Ombudsman Babel Soroti Dugaan Titip Jual Buku di Lingkungan Sekolah

Berita Sekolah menyampaikan informasi tentang Ombudsman Babel Soroti Dugaan Titip Jual Buku di Lingkungan Sekolah, semoga informasi ini bermanfaat


Bersama ini kami sampaikan informasi Tentang Ombudsman Babel Soroti Dugaan Titip Jual Buku di Lingkungan Sekolah Sebagai berikut:

Ombudsman Kepulauan Bangka Belitung menerima pengaduan orang tua siswa terkait pembelian kolektif buku teks pendamping lembar kerja siswa (LKS) dan buku penilaian autentik (bupena) yang mahal di sekolah negeri, sehingga memberatkan ekonomi masyarakat.

“Banyak orang tua siswa dari beberapa sekolah telah mengeluhkan terkait penggunaan LKS dan bupena ini,” kata Kepala Perwakilan Ombudsman RI Kepulauan Babel Shulby Yozar Ariadhy di Pangkalpinang, Rabu.

Ia mengatakan para orang siswa dari beberapa sekolah negeri di Kota Pangkalpinang menyampaikan bahwa buku-buku LKS dan bupena seakan terkesan wajib dibeli karena seolah dijadikan media pembelajaran utama di sekolah serta harganya cukup mahal.

“Kami sampaikan bahwa penggunaan buku LKS atau bupena itu boleh digunakan dan yang dilarang itu adalah transaksi titip jual secara kolektif di sekolah,” katanya.

Ia menyatakan, sesuai dengan Pasal 181 huruf a PP Nomor 17 Tahun 2010 tentang Pengelolaan dan Penyelenggaraan Pendidikan jo Pasal 50 huruf a Perda Kota Pangkalpinang Nomor 15 Tahun 2015 tentang Penyelenggaraan Pendidikan termasuk lewat komite juga dilarang sebagaimana Pasal 198 huruf a PP No. 17 Tahun 2010 tentang Pengelolaan dan Penyelenggaraan Pendidikan jo Pasal 12 huruf a Permendikbud 75 Tahun 2016 tentang Komite Sekolah.

“Yang perlu kita benahi adalah tata cara pengadaannya dan tata kelola kegiatan belajar mengajar di kelas.
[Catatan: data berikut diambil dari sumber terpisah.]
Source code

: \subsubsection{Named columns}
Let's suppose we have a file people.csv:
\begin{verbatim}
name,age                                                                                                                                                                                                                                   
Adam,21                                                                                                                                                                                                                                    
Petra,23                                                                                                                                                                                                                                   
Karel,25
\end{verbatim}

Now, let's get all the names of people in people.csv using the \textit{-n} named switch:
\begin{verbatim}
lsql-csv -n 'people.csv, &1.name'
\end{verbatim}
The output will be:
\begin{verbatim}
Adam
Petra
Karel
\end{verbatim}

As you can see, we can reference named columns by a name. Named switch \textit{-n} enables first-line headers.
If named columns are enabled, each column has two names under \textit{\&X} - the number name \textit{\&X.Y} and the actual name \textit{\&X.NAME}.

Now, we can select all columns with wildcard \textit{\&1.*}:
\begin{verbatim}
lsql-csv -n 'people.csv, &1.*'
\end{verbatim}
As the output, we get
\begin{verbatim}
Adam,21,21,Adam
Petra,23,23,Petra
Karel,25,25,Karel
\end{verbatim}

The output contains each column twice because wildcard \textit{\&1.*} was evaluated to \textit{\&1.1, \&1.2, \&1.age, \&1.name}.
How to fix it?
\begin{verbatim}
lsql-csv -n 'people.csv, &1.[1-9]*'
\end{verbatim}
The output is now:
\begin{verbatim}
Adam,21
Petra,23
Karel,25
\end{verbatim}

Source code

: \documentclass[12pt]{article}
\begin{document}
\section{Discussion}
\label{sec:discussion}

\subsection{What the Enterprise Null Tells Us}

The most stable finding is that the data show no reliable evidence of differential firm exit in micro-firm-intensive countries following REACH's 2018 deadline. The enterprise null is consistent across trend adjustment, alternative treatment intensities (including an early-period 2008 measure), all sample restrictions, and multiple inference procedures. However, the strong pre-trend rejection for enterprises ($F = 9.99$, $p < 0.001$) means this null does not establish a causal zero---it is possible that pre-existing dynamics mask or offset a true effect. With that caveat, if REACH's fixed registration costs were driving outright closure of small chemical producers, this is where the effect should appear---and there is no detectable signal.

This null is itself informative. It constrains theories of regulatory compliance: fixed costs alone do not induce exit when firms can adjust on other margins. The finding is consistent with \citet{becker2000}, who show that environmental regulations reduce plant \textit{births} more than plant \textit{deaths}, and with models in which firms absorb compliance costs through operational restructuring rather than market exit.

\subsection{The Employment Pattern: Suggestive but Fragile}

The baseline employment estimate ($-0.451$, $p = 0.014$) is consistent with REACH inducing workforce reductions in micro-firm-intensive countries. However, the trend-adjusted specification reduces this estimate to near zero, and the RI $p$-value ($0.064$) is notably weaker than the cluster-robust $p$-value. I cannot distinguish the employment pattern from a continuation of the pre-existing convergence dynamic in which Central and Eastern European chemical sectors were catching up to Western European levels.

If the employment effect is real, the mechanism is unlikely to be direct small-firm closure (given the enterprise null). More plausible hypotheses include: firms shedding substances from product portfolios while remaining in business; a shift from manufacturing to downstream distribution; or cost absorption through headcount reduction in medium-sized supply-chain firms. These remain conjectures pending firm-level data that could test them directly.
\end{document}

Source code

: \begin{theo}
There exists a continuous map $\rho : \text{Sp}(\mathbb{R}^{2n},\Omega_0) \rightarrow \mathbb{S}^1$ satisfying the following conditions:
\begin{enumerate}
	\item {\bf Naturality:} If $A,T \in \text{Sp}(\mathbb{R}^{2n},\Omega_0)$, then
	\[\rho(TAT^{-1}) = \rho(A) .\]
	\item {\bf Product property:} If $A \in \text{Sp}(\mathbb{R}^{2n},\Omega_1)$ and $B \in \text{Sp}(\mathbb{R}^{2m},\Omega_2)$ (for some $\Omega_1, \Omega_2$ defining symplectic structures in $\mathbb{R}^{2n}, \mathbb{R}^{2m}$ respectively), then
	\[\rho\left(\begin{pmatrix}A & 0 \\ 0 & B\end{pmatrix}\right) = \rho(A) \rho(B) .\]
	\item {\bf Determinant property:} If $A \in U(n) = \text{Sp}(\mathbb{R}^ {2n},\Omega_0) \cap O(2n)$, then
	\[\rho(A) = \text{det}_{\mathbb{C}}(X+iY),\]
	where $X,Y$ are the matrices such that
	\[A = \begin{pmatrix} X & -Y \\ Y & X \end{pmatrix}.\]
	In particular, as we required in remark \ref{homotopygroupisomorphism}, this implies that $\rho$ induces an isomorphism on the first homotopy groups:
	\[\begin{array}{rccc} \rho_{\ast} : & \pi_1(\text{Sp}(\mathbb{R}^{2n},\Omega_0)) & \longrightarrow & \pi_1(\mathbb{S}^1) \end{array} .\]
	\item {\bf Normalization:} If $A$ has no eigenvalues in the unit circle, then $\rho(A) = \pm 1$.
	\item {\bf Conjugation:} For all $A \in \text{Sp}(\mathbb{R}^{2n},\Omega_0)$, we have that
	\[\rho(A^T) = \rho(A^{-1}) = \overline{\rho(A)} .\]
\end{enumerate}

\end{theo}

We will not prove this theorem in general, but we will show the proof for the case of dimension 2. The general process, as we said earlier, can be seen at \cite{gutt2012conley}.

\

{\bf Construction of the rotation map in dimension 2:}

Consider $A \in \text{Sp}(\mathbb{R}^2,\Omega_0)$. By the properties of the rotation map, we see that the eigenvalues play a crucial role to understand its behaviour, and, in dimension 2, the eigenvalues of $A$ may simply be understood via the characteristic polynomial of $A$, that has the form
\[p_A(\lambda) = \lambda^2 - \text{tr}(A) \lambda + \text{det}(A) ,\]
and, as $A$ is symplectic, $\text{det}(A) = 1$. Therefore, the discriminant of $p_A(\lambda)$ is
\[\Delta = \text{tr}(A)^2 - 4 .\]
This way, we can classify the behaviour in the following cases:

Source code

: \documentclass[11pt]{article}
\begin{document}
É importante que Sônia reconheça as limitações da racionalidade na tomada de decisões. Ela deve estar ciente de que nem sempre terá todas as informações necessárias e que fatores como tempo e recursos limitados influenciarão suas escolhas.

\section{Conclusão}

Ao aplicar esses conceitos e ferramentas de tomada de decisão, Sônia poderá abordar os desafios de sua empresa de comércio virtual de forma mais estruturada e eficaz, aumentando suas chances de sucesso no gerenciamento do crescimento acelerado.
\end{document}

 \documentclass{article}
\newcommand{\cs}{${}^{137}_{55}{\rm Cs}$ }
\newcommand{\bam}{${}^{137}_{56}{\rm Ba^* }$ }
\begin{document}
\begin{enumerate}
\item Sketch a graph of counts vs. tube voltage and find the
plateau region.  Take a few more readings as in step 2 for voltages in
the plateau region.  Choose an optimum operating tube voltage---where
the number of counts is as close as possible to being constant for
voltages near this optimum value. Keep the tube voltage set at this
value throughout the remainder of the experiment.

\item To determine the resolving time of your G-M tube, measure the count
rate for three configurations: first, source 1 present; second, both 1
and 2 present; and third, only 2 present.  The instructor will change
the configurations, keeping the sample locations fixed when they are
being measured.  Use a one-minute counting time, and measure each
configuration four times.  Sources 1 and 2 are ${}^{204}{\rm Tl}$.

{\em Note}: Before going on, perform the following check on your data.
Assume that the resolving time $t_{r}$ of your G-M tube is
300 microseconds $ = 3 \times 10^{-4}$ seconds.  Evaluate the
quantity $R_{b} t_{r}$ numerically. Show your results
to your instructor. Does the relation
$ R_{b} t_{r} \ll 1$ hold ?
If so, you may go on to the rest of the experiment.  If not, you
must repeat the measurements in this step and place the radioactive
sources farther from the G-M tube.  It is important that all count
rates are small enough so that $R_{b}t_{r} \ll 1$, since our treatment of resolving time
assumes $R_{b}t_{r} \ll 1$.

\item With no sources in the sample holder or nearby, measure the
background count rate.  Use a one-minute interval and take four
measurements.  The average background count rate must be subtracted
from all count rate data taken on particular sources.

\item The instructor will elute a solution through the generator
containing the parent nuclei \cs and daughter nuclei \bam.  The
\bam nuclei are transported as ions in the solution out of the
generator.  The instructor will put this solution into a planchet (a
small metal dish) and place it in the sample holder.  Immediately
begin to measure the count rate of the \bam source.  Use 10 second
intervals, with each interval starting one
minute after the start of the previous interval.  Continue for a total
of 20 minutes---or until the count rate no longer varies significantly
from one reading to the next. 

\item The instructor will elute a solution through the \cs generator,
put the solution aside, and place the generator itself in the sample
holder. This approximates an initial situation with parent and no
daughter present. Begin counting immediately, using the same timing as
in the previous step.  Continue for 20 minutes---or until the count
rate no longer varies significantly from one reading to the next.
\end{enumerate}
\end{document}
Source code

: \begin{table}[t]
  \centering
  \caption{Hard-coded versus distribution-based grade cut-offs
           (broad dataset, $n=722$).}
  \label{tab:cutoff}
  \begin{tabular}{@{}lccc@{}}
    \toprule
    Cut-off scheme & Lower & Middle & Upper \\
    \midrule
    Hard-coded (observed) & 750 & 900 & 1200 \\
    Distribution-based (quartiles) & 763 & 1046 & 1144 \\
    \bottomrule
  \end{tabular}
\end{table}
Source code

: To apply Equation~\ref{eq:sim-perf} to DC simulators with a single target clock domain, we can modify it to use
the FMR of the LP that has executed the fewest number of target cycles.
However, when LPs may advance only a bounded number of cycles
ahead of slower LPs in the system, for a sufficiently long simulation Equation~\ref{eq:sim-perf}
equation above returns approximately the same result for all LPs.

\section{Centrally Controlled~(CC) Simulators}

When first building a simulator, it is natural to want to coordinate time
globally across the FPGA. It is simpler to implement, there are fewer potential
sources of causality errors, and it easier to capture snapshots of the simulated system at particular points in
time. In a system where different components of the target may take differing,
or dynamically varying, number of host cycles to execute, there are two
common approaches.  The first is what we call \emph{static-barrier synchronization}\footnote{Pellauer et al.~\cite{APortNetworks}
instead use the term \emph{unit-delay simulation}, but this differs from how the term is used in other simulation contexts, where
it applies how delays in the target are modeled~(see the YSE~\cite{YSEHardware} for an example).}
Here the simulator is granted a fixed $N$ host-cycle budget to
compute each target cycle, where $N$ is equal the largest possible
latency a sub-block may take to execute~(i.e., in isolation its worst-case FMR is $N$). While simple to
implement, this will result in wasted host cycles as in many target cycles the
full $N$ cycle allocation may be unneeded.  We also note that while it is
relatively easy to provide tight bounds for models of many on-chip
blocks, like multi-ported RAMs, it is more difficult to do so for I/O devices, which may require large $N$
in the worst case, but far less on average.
Intinya, sekolah maupun komite tidak boleh jadi tempat transaksi titip jual buku LKS atau bupena,” ujarnya.

Ia menjelaskan pada prinsipnya sesuai penamaannya buku LKS atau Lembar Kerja Siswa atau Lembar Kerja Peserta Didik itu akan jauh lebih baik disusun oleh guru kemudian disebarkan kepada siswa dalam format cetak manual ataupun digital.

“Ini tentunya akan menjadi budaya positif karena sekaligus meningkatkan kreatifitas guru sebagai insan pembelajar sepanjang hayat. Namun, apabila hal itu tidak memungkinkan dilakukan maka silakan guru saja yang menggunakan buku LKS tersebut sebagai pedoman tambahan mengajar di kelas,” katanya.

Menurut dia, artinya tidak ada unsur mengarahkan menjadi wajib membeli atau dibebankan ke siswa. Jika ada tugas untuk siswa yang dikerjakan di rumah silakan guru tulis di papan tulis, atau komunikasikan bersama soal-soal atau tugas tersebut melalui grup WhatsApp orang tua siswa atau juga bisa melalui media kreatif lainnya yang memanfaatkan kemajuan teknologi informasi.

“Terkecuali misalnya ada orang tua siswa yang mau membeli buku pendamping tersebut secara mandiri untuk anaknya sendiri di toko buku dan hal tersebut tentu tidak menjadi masalah, sehingga jelas bahwa yang menjadi masalah adalah proses titip-jual buku tersebut dilakukan bertempat di sekolah dan secara kolektif, kita nggak mau sekolah ada tugas lain seperti itu di luar tugas fungsinya yang diamanahkan undang-undang,” katanya.

Demikian kami sampaikan informasi Ombudsman Babel Soroti Dugaan Titip Jual Buku di Lingkungan Sekolah semoga bermanfaat.